◆ **Problem to solve**
Here are some entries; quote each one exactly.

(Data extracted from a collection)
####

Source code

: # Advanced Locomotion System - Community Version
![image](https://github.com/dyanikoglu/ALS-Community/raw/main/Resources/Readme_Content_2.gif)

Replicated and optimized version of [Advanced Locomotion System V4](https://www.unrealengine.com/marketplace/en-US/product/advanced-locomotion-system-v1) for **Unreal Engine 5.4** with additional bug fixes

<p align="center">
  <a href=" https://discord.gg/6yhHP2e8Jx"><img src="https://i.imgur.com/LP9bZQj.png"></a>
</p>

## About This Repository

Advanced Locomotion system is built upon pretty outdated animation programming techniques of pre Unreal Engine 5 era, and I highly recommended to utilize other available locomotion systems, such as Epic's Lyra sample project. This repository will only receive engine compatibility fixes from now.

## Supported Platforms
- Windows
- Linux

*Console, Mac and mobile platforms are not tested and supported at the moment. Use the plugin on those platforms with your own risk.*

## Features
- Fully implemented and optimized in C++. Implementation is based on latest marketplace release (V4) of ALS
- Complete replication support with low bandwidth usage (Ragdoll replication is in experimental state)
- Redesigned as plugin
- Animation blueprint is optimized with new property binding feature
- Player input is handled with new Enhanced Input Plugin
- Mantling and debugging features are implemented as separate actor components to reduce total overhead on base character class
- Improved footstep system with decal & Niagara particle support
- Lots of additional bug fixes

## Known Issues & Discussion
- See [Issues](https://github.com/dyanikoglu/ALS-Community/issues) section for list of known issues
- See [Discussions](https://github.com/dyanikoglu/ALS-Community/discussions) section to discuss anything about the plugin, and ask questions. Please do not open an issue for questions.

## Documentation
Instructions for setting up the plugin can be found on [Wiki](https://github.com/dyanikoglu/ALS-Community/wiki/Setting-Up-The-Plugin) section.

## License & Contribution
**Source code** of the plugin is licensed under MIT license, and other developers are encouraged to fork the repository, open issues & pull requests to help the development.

####

◆ **Task response**
Source code

: # Advanced Locomotion System - Community Version
![image](https://github.com/dyanikoglu/ALS-Community/raw/main/Resources/Readme_Content_2.gif)

Replicated and optimized version of [Advanced Locomotion System V4](https://www.unrealengine.com/marketplace/en-US/product/advanced-locomotion-system-v1) for **Unreal Engine 5.4** with additional bug fixes

<p align="center">
  <a href=" https://discord.gg/6yhHP2e8Jx"><img src="https://i.imgur.com/LP9bZQj.png"></a>
</p>

## About This Repository

Advanced Locomotion system is built upon pretty outdated animation programming techniques of pre Unreal Engine 5 era, and I highly recommended to utilize other available locomotion systems, such as Epic's Lyra sample project. This repository will only receive engine compatibility fixes from now.

## Supported Platforms
- Windows
- Linux

*Console, Mac and mobile platforms are not tested and supported at the moment. Use the plugin on those platforms with your own risk.*

## Features
- Fully implemented and optimized in C++. Implementation is based on latest marketplace release (V4) of ALS
- Complete replication support with low bandwidth usage (Ragdoll replication is in experimental state)
- Redesigned as plugin
- Animation blueprint is optimized with new property binding feature
- Player input is handled with new Enhanced Input Plugin
- Mantling and debugging features are implemented as separate actor components to reduce total overhead on base character class
- Improved footstep system with decal & Niagara particle support
- Lots of additional bug fixes

## Known Issues & Discussion
- See [Issues](https://github.com/dyanikoglu/ALS-Community/issues) section for list of known issues
- See [Discussions](https://github.com/dyanikoglu/ALS-Community/discussions) section to discuss anything about the plugin, and ask questions. Please do not open an issue for questions.

## Documentation
Instructions for setting up the plugin can be found on [Wiki](https://github.com/dyanikoglu/ALS-Community/wiki/Setting-Up-The-Plugin) section.

## License & Contribution
**Source code** of the plugin is licensed under MIT license, and other developers are encouraged to fork the repository, open issues & pull requests to help the development.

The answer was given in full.